§ **Task description**
All of the data should be repeated exactly; pictures are not part of the copy.

§ **Extracted data**

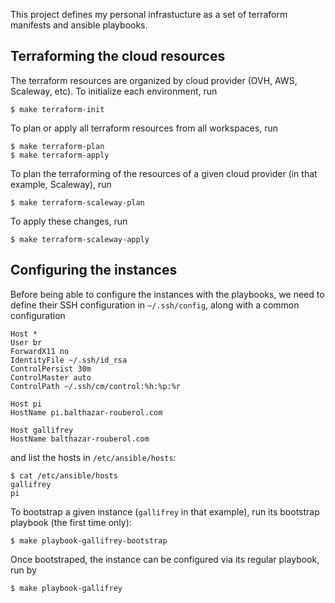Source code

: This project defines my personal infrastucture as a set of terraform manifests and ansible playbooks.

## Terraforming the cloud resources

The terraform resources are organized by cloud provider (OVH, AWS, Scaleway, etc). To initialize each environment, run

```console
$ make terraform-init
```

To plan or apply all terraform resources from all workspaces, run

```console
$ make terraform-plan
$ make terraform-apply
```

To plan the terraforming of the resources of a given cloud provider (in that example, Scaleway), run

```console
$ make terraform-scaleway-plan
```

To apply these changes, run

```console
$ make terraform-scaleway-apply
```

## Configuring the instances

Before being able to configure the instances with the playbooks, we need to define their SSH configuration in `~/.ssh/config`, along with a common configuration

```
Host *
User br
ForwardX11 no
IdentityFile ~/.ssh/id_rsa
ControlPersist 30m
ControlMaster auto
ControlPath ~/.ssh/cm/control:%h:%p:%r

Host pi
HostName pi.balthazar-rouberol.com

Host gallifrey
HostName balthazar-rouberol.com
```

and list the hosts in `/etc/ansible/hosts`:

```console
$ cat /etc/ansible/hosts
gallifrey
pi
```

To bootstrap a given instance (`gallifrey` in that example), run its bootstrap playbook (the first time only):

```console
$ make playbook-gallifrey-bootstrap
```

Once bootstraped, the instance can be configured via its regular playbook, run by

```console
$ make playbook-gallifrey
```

§ **Completed exercise**
Source code

: This project defines my personal infrastucture as a set of terraform manifests and ansible playbooks.

## Terraforming the cloud resources

The terraform resources are organized by cloud provider (OVH, AWS, Scaleway, etc). To initialize each environment, run

```console
$ make terraform-init
```

To plan or apply all terraform resources from all workspaces, run

```console
$ make terraform-plan
$ make terraform-apply
```

To plan the terraforming of the resources of a given cloud provider (in that example, Scaleway), run

```console
$ make terraform-scaleway-plan
```

To apply these changes, run

```console
$ make terraform-scaleway-apply
```

## Configuring the instances

Before being able to configure the instances with the playbooks, we need to define their SSH configuration in `~/.ssh/config`, along with a common configuration

```
Host *
User br
ForwardX11 no
IdentityFile ~/.ssh/id_rsa
ControlPersist 30m
ControlMaster auto
ControlPath ~/.ssh/cm/control:%h:%p:%r

Host pi
HostName pi.balthazar-rouberol.com

Host gallifrey
HostName balthazar-rouberol.com
```

and list the hosts in `/etc/ansible/hosts`:

```console
$ cat /etc/ansible/hosts
gallifrey
pi
```

To bootstrap a given instance (`gallifrey` in that example), run its bootstrap playbook (the first time only):

```console
$ make playbook-gallifrey-bootstrap
```

Once bootstraped, the instance can be configured via its regular playbook, run by

```console
$ make playbook-gallifrey
```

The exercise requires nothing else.